__SUPPLIED DATA__:
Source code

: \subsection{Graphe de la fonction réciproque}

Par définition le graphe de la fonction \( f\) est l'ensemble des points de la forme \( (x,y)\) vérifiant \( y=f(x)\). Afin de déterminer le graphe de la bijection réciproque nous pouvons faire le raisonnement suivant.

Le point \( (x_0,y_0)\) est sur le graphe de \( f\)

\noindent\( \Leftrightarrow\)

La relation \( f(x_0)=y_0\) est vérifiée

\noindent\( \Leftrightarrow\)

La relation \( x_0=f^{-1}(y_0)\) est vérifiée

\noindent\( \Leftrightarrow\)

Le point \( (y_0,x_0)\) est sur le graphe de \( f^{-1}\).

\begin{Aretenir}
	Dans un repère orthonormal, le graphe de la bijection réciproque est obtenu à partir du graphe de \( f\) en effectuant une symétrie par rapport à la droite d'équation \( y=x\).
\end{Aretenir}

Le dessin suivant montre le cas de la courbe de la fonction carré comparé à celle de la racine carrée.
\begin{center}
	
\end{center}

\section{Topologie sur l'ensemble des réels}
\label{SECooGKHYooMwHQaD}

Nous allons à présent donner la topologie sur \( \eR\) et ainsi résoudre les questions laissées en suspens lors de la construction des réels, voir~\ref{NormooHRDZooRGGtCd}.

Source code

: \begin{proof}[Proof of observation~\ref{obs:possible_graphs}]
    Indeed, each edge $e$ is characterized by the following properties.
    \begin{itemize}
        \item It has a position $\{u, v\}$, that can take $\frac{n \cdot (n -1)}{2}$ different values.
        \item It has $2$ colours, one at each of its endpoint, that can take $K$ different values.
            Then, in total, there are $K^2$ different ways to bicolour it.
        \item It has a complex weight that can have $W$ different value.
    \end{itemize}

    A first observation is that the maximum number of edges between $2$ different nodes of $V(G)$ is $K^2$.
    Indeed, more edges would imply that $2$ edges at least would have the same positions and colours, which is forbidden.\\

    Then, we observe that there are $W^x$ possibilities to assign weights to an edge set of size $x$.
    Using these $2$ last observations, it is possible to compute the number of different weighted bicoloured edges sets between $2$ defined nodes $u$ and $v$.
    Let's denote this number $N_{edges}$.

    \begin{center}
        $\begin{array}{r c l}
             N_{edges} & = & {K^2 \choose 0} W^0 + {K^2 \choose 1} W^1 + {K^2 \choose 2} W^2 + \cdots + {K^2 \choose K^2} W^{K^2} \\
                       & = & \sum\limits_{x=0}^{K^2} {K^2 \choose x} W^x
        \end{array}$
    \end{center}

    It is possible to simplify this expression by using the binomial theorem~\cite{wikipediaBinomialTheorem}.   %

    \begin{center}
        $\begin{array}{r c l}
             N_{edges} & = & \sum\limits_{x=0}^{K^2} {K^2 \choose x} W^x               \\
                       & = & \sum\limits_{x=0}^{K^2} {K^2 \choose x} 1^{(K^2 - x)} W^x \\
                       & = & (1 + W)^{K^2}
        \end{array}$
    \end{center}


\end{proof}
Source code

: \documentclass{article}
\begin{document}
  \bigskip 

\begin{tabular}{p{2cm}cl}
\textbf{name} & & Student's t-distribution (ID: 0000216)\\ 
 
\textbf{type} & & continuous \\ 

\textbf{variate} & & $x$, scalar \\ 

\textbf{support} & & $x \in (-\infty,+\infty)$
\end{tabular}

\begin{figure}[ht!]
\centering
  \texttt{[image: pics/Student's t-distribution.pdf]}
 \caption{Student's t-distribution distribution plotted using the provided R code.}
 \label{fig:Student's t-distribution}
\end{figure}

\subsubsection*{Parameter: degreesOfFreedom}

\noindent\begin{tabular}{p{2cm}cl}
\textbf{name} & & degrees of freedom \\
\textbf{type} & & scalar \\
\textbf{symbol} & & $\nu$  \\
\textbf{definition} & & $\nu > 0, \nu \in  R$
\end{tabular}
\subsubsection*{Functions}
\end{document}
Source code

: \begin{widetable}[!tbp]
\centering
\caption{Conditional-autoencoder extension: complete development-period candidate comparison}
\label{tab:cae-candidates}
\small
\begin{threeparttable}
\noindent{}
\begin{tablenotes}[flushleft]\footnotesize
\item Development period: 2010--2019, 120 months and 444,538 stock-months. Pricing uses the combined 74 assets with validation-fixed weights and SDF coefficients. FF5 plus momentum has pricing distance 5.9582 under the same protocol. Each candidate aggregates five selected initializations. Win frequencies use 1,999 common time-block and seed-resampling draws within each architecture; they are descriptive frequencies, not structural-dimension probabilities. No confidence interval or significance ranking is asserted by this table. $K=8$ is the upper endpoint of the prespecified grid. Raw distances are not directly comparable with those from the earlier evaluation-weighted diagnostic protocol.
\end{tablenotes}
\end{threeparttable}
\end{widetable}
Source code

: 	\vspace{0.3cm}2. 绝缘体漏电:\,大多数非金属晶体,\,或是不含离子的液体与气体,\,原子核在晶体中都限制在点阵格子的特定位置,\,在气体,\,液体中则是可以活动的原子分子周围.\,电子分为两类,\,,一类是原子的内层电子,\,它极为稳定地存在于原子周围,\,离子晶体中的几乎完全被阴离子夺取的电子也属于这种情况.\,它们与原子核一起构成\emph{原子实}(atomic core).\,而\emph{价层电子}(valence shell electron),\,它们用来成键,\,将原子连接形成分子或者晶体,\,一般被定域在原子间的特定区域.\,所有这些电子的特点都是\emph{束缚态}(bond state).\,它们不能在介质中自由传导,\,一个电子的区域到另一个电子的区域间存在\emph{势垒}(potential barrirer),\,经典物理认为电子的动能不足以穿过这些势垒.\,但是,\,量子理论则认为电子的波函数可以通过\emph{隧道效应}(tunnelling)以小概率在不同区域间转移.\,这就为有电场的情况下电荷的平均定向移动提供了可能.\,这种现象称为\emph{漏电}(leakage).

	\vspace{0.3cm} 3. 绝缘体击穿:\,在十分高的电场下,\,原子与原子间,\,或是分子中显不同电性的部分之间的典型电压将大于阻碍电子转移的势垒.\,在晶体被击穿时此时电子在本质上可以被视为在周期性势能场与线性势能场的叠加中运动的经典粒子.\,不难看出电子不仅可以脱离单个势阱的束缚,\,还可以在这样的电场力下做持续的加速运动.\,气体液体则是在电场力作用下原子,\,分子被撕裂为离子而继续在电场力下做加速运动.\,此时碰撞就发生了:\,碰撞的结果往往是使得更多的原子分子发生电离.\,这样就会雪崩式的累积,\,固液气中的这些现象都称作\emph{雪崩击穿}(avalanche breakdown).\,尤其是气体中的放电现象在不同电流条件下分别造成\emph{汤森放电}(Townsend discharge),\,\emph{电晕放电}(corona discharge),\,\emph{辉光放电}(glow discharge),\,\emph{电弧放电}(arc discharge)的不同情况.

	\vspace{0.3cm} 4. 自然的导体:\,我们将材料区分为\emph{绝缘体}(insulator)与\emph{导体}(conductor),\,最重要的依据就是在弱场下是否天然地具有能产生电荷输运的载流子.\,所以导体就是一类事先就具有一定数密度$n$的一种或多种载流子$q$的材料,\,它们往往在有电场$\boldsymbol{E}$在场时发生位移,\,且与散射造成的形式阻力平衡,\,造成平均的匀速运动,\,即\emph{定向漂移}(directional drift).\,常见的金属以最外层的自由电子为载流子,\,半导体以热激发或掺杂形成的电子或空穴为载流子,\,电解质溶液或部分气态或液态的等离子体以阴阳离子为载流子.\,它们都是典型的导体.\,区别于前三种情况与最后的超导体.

__EXERCISE INSTRUCTIONS__:
The data should be written out again in full, exactly as it stands.

__TASK SOLUTION__:
Source code

: \subsection{Graphe de la fonction réciproque}

Par définition le graphe de la fonction \( f\) est l'ensemble des points de la forme \( (x,y)\) vérifiant \( y=f(x)\). Afin de déterminer le graphe de la bijection réciproque nous pouvons faire le raisonnement suivant.

Le point \( (x_0,y_0)\) est sur le graphe de \( f\)

\noindent\( \Leftrightarrow\)

La relation \( f(x_0)=y_0\) est vérifiée

\noindent\( \Leftrightarrow\)

La relation \( x_0=f^{-1}(y_0)\) est vérifiée

\noindent\( \Leftrightarrow\)

Le point \( (y_0,x_0)\) est sur le graphe de \( f^{-1}\).

\begin{Aretenir}
	Dans un repère orthonormal, le graphe de la bijection réciproque est obtenu à partir du graphe de \( f\) en effectuant une symétrie par rapport à la droite d'équation \( y=x\).
\end{Aretenir}

Le dessin suivant montre le cas de la courbe de la fonction carré comparé à celle de la racine carrée.
\begin{center}
	
\end{center}

\section{Topologie sur l'ensemble des réels}
\label{SECooGKHYooMwHQaD}

Nous allons à présent donner la topologie sur \( \eR\) et ainsi résoudre les questions laissées en suspens lors de la construction des réels, voir~\ref{NormooHRDZooRGGtCd}.

Source code

: \begin{proof}[Proof of observation~\ref{obs:possible_graphs}]
    Indeed, each edge $e$ is characterized by the following properties.
    \begin{itemize}
        \item It has a position $\{u, v\}$, that can take $\frac{n \cdot (n -1)}{2}$ different values.
        \item It has $2$ colours, one at each of its endpoint, that can take $K$ different values.
            Then, in total, there are $K^2$ different ways to bicolour it.
        \item It has a complex weight that can have $W$ different value.
    \end{itemize}

    A first observation is that the maximum number of edges between $2$ different nodes of $V(G)$ is $K^2$.
    Indeed, more edges would imply that $2$ edges at least would have the same positions and colours, which is forbidden.\\

    Then, we observe that there are $W^x$ possibilities to assign weights to an edge set of size $x$.
    Using these $2$ last observations, it is possible to compute the number of different weighted bicoloured edges sets between $2$ defined nodes $u$ and $v$.
    Let's denote this number $N_{edges}$.

    \begin{center}
        $\begin{array}{r c l}
             N_{edges} & = & {K^2 \choose 0} W^0 + {K^2 \choose 1} W^1 + {K^2 \choose 2} W^2 + \cdots + {K^2 \choose K^2} W^{K^2} \\
                       & = & \sum\limits_{x=0}^{K^2} {K^2 \choose x} W^x
        \end{array}$
    \end{center}

    It is possible to simplify this expression by using the binomial theorem~\cite{wikipediaBinomialTheorem}.   %

    \begin{center}
        $\begin{array}{r c l}
             N_{edges} & = & \sum\limits_{x=0}^{K^2} {K^2 \choose x} W^x               \\
                       & = & \sum\limits_{x=0}^{K^2} {K^2 \choose x} 1^{(K^2 - x)} W^x \\
                       & = & (1 + W)^{K^2}
        \end{array}$
    \end{center}


\end{proof}
Source code

: \documentclass{article}
\begin{document}
  \bigskip 

\begin{tabular}{p{2cm}cl}
\textbf{name} & & Student's t-distribution (ID: 0000216)\\ 
 
\textbf{type} & & continuous \\ 

\textbf{variate} & & $x$, scalar \\ 

\textbf{support} & & $x \in (-\infty,+\infty)$
\end{tabular}

\begin{figure}[ht!]
\centering
  \texttt{[image: pics/Student's t-distribution.pdf]}
 \caption{Student's t-distribution distribution plotted using the provided R code.}
 \label{fig:Student's t-distribution}
\end{figure}

\subsubsection*{Parameter: degreesOfFreedom}

\noindent\begin{tabular}{p{2cm}cl}
\textbf{name} & & degrees of freedom \\
\textbf{type} & & scalar \\
\textbf{symbol} & & $\nu$  \\
\textbf{definition} & & $\nu > 0, \nu \in  R$
\end{tabular}
\subsubsection*{Functions}
\end{document}
Source code

: \begin{widetable}[!tbp]
\centering
\caption{Conditional-autoencoder extension: complete development-period candidate comparison}
\label{tab:cae-candidates}
\small
\begin{threeparttable}
\noindent{}
\begin{tablenotes}[flushleft]\footnotesize
\item Development period: 2010--2019, 120 months and 444,538 stock-months. Pricing uses the combined 74 assets with validation-fixed weights and SDF coefficients. FF5 plus momentum has pricing distance 5.9582 under the same protocol. Each candidate aggregates five selected initializations. Win frequencies use 1,999 common time-block and seed-resampling draws within each architecture; they are descriptive frequencies, not structural-dimension probabilities. No confidence interval or significance ranking is asserted by this table. $K=8$ is the upper endpoint of the prespecified grid. Raw distances are not directly comparable with those from the earlier evaluation-weighted diagnostic protocol.
\end{tablenotes}
\end{threeparttable}
\end{widetable}
Source code

: 	\vspace{0.3cm}2. 绝缘体漏电:\,大多数非金属晶体,\,或是不含离子的液体与气体,\,原子核在晶体中都限制在点阵格子的特定位置,\,在气体,\,液体中则是可以活动的原子分子周围.\,电子分为两类,\,,一类是原子的内层电子,\,它极为稳定地存在于原子周围,\,离子晶体中的几乎完全被阴离子夺取的电子也属于这种情况.\,它们与原子核一起构成\emph{原子实}(atomic core).\,而\emph{价层电子}(valence shell electron),\,它们用来成键,\,将原子连接形成分子或者晶体,\,一般被定域在原子间的特定区域.\,所有这些电子的特点都是\emph{束缚态}(bond state).\,它们不能在介质中自由传导,\,一个电子的区域到另一个电子的区域间存在\emph{势垒}(potential barrirer),\,经典物理认为电子的动能不足以穿过这些势垒.\,但是,\,量子理论则认为电子的波函数可以通过\emph{隧道效应}(tunnelling)以小概率在不同区域间转移.\,这就为有电场的情况下电荷的平均定向移动提供了可能.\,这种现象称为\emph{漏电}(leakage).

	\vspace{0.3cm} 3. 绝缘体击穿:\,在十分高的电场下,\,原子与原子间,\,或是分子中显不同电性的部分之间的典型电压将大于阻碍电子转移的势垒.\,在晶体被击穿时此时电子在本质上可以被视为在周期性势能场与线性势能场的叠加中运动的经典粒子.\,不难看出电子不仅可以脱离单个势阱的束缚,\,还可以在这样的电场力下做持续的加速运动.\,气体液体则是在电场力作用下原子,\,分子被撕裂为离子而继续在电场力下做加速运动.\,此时碰撞就发生了:\,碰撞的结果往往是使得更多的原子分子发生电离.\,这样就会雪崩式的累积,\,固液气中的这些现象都称作\emph{雪崩击穿}(avalanche breakdown).\,尤其是气体中的放电现象在不同电流条件下分别造成\emph{汤森放电}(Townsend discharge),\,\emph{电晕放电}(corona discharge),\,\emph{辉光放电}(glow discharge),\,\emph{电弧放电}(arc discharge)的不同情况.

	\vspace{0.3cm} 4. 自然的导体:\,我们将材料区分为\emph{绝缘体}(insulator)与\emph{导体}(conductor),\,最重要的依据就是在弱场下是否天然地具有能产生电荷输运的载流子.\,所以导体就是一类事先就具有一定数密度$n$的一种或多种载流子$q$的材料,\,它们往往在有电场$\boldsymbol{E}$在场时发生位移,\,且与散射造成的形式阻力平衡,\,造成平均的匀速运动,\,即\emph{定向漂移}(directional drift).\,常见的金属以最外层的自由电子为载流子,\,半导体以热激发或掺杂形成的电子或空穴为载流子,\,电解质溶液或部分气态或液态的等离子体以阴阳离子为载流子.\,它们都是典型的导体.\,区别于前三种情况与最后的超导体.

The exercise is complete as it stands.